PyPy is a JIT compiler — it runs on a standard CPU and accelerates "hot" parts of a program after runtime analysis.
This is a great approach for many applications, but it doesn’t fit all use cases.
PyXL is a hardware solution — a custom processor designed specifically to run Python programs directly.
It's currently focused on embedded and real-time environments where JIT compilation isn't a viable option due to memory constraints, strict timing requirements, and the need for deterministic behavior.
That a interesting project! I have some follow up:
> No VM, No C, No JIT. Just PyXL.
Is the main goal to achive C-like performance with the ease of writing python? Do you have a perfomance comparision against C? Is the main challenge the memory management?

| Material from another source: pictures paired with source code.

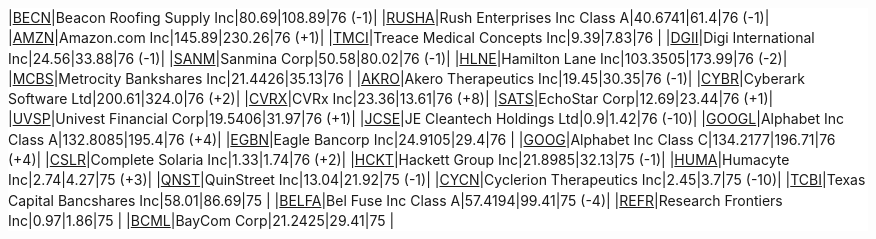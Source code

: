 |[BECN](https://finance.yahoo.com/quote/BECN/)|Beacon Roofing Supply Inc|80.69|108.89|76 (-1)|
|[RUSHA](https://finance.yahoo.com/quote/RUSHA/)|Rush Enterprises Inc Class A|40.6741|61.4|76 (-1)|
|[AMZN](https://finance.yahoo.com/quote/AMZN/)|Amazon.com Inc|145.89|230.26|76 (+1)|
|[TMCI](https://finance.yahoo.com/quote/TMCI/)|Treace Medical Concepts Inc|9.39|7.83|76 |
|[DGII](https://finance.yahoo.com/quote/DGII/)|Digi International Inc|24.56|33.88|76 (-1)|
|[SANM](https://finance.yahoo.com/quote/SANM/)|Sanmina Corp|50.58|80.02|76 (-1)|
|[HLNE](https://finance.yahoo.com/quote/HLNE/)|Hamilton Lane Inc|103.3505|173.99|76 (-2)|
|[MCBS](https://finance.yahoo.com/quote/MCBS/)|Metrocity Bankshares Inc|21.4426|35.13|76 |
|[AKRO](https://finance.yahoo.com/quote/AKRO/)|Akero Therapeutics Inc|19.45|30.35|76 (-1)|
|[CYBR](https://finance.yahoo.com/quote/CYBR/)|Cyberark Software Ltd|200.61|324.0|76 (+2)|
|[CVRX](https://finance.yahoo.com/quote/CVRX/)|CVRx Inc|23.36|13.61|76 (+8)|
|[SATS](https://finance.yahoo.com/quote/SATS/)|EchoStar Corp|12.69|23.44|76 (+1)|
|[UVSP](https://finance.yahoo.com/quote/UVSP/)|Univest Financial Corp|19.5406|31.97|76 (+1)|
|[JCSE](https://finance.yahoo.com/quote/JCSE/)|JE Cleantech Holdings Ltd|0.9|1.42|76 (-10)|
|[GOOGL](https://finance.yahoo.com/quote/GOOGL/)|Alphabet Inc Class A|132.8085|195.4|76 (+4)|
|[EGBN](https://finance.yahoo.com/quote/EGBN/)|Eagle Bancorp Inc|24.9105|29.4|76 |
|[GOOG](https://finance.yahoo.com/quote/GOOG/)|Alphabet Inc Class C|134.2177|196.71|76 (+4)|
|[CSLR](https://finance.yahoo.com/quote/CSLR/)|Complete Solaria Inc|1.33|1.74|76 (+2)|
|[HCKT](https://finance.yahoo.com/quote/HCKT/)|Hackett Group Inc|21.8985|32.13|75 (-1)|
|[HUMA](https://finance.yahoo.com/quote/HUMA/)|Humacyte Inc|2.74|4.27|75 (+3)|
|[QNST](https://finance.yahoo.com/quote/QNST/)|QuinStreet Inc|13.04|21.92|75 (-1)|
|[CYCN](https://finance.yahoo.com/quote/CYCN/)|Cyclerion Therapeutics Inc|2.45|3.7|75 (-10)|
|[TCBI](https://finance.yahoo.com/quote/TCBI/)|Texas Capital Bancshares Inc|58.01|86.69|75 |
|[BELFA](https://finance.yahoo.com/quote/BELFA/)|Bel Fuse Inc Class A|57.4194|99.41|75 (-4)|
|[REFR](https://finance.yahoo.com/quote/REFR/)|Research Frontiers Inc|0.97|1.86|75 |
|[BCML](https://finance.yahoo.com/quote/BCML/)|BayCom Corp|21.2425|29.41|75 |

> PyXL runs on a Zynq-7000 FPGA (Arty-Z7-20 dev board). The PyXL core runs at 100MHz. The ARM CPU on the board handles setup and memory, but the Python code itself is executed entirely in hardware. The toolchain is written in Python and runs on a standard development machine using unmodified CPython.

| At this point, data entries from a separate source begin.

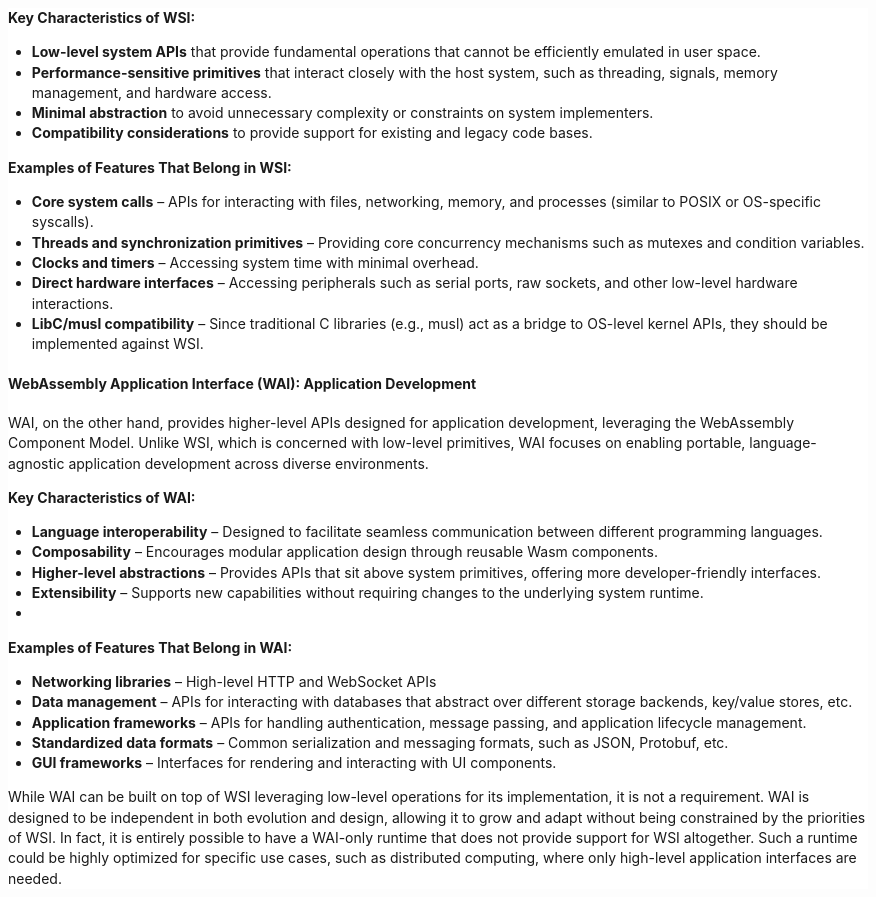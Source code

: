 **Key Characteristics of WSI:**

* **Low-level system APIs** that provide fundamental operations that cannot be efficiently emulated in user space.  
* **Performance-sensitive primitives** that interact closely with the host system, such as threading, signals, memory management, and hardware access.  
* **Minimal abstraction** to avoid unnecessary complexity or constraints on system implementers.  
* **Compatibility considerations** to provide support for existing and legacy code bases.

**Examples of Features That Belong in WSI:**

* **Core system calls** – APIs for interacting with files, networking, memory, and processes (similar to POSIX or OS-specific syscalls).  
* **Threads and synchronization primitives** – Providing core concurrency mechanisms such as mutexes and condition variables.  
* **Clocks and timers** – Accessing system time with minimal overhead.  
* **Direct hardware interfaces** – Accessing peripherals such as serial ports, raw sockets, and other low-level hardware interactions.  
* **LibC/musl compatibility** – Since traditional C libraries (e.g., musl) act as a bridge to OS-level kernel APIs, they should be implemented against WSI.

#### WebAssembly Application Interface (WAI): Application Development

WAI, on the other hand, provides higher-level APIs designed for application development, leveraging the WebAssembly Component Model. Unlike WSI, which is concerned with low-level primitives, WAI focuses on enabling portable, language-agnostic application development across diverse environments.

**Key Characteristics of WAI:**

* **Language interoperability** – Designed to facilitate seamless communication between different programming languages.  
* **Composability** – Encourages modular application design through reusable Wasm components.  
* **Higher-level abstractions** – Provides APIs that sit above system primitives, offering more developer-friendly interfaces.  
* **Extensibility** – Supports new capabilities without requiring changes to the underlying system runtime.  
* 

**Examples of Features That Belong in WAI:**

* **Networking libraries** – High-level HTTP and WebSocket APIs   
* **Data management** – APIs for interacting with databases that abstract over different storage backends, key/value stores, etc.  
* **Application frameworks** – APIs for handling authentication, message passing, and application lifecycle management.  
* **Standardized data formats** – Common serialization and messaging formats, such as JSON, Protobuf, etc.  
* **GUI frameworks** – Interfaces for rendering and interacting with UI components.

While WAI can be built on top of WSI leveraging low-level operations for its implementation, it is not a requirement. WAI is designed to be independent in both evolution and design, allowing it to grow and adapt without being constrained by the priorities of WSI. In fact, it is entirely possible to have a WAI-only runtime that does not provide support for WSI altogether.  Such a runtime could be highly optimized for specific use cases, such as distributed computing, where only high-level application interfaces are needed.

> PyXL skips all of that. The Python bytecode is executed directly in hardware, and GPIO access is physically wired to the processor — no interpreter, no function call, just native hardware execution.
Did you write some sort of emulation to enable testing it without the physical Arty board?
Goal:
Yes — the main goal is to bring C-like or close-to-C performance to Python code, without sacrificing the ease of writing Python.
However, due to the nature of Python itself, I'm not sure how close I can get to native C performance, especially competing with systems (both SW and HW) that were revised and refined for decades.
Performance comparison against C:
I don't have a formal benchmark directly against C yet.
The early GPIO benchmark (480ns toggle) is competitive with hand-written C on ARM microcontrollers — even when running at a lower clock speed.
But a full systematic comparison (across different workloads) would definitely be interesting for the future.
Main challenge:
Yes — memory management is one of the biggest challenges.
Dynamic memory allocation and garbage collection are tricky to manage efficiently without breaking real-time guarantees.
I have a roadmap for it, but would like to stick to a real use case before moving forward.
Software emulation:
I am using Icarus (could use Verilator) for RTL simulation if that's what you meant.
But hardware behavior (like GPIO timing) still needs to be tested on the real FPGA to capture true performance characteristics.
There are a lot of dimensions to what you could call performance. The FPGA here is only clocked at 100 MHz and there's no way you're going to get the same throughput with it as you would on a conventional processor, especially if you add a JIT to optimize things. What you do get here is very low latency.